Дочь, отставшая от общественных тенденций, говорит кассирше: один билет от Гжели. Кассирша смотрит на нее как на умалишенную: что за глупость — платить государству двести с лишним рублей? Давай два червонца — и гуляй.
Молчаливый, упорный заговор народа против государства.
Это — ответный заговор.
«Сколько у государства ни воруй, своего не вернешь», — сформулировал на исходе «совка» остроумец Геннадий Малкин.
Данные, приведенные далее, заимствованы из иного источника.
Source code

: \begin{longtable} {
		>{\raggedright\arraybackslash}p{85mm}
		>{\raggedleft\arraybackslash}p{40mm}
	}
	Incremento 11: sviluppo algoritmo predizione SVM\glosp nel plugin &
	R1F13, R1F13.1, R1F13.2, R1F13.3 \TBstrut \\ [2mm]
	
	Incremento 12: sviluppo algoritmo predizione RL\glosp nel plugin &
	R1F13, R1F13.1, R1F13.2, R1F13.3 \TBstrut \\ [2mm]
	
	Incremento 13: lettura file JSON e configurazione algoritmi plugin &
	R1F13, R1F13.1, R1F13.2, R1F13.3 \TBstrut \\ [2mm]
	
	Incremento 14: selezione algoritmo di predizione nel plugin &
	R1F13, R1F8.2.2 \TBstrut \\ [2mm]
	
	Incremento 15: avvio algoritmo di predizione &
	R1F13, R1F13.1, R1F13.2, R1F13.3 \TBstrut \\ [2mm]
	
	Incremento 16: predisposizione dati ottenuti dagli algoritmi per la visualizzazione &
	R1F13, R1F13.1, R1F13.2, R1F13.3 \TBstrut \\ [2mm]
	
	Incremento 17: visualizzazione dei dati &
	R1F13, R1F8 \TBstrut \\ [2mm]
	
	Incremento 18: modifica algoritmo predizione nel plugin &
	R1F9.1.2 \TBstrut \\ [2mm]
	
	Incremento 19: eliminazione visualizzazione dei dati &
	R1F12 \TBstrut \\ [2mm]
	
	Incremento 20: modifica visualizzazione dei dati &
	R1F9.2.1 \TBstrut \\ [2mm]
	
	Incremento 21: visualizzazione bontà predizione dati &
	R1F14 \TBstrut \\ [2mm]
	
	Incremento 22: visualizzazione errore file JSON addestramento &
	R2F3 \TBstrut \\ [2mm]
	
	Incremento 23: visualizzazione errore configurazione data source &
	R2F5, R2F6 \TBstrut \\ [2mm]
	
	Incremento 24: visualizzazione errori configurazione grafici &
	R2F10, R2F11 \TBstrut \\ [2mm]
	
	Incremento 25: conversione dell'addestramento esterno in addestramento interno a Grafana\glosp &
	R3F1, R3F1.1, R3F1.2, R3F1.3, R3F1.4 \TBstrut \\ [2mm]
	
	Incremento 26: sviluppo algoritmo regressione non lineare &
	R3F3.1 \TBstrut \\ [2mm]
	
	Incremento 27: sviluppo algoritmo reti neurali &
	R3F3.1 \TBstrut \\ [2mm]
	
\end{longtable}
Есть законы — и есть человеческие представления о справедливости. Между этими материями всегда имеется зазор. Он есть и в самых цивилизованных странах: мой монреальский приятель-бизнесмен, например, не считает справедливой тамошнюю шкалу налогообложения… У канадского бизнеса, однако, есть реальная возможность влиять на ситуацию — гражданским контролем за расходованием средств, общественным давлением на власть, выборами, наконец… Поэтому, хотя зазор между законами и справедливостью имеется, это — канадский зазор, заставляющий людей платить налоги и с уважением относиться к фискальным проверкам.
Но когда канадский зазор становится мексиканской щелью, а потом эфиопской пропастью, государство и население попросту перестают коммуницировать. Они расходятся как в море корабли.
Богатствами страны, под видом государства, овладевает корпорация или просто банда — и начинает орудовать в закромах родины в свое удовольствие.
А поскольку ни выборов, ни каких бы то ни было других инструментов контроля за этим праздником жизни вождей в эфиопиях не предусмотрено, население переключается на встречный саботаж. И начинает, по слову Малкина, отворовывать назад свое…
В практическом смысле занятие это и впрямь безнадежное: это ж сколько раз мне надо проехать «зайцем» до Гжели и обратно, чтобы вернуть наворованное членами кооператива «Озеро»?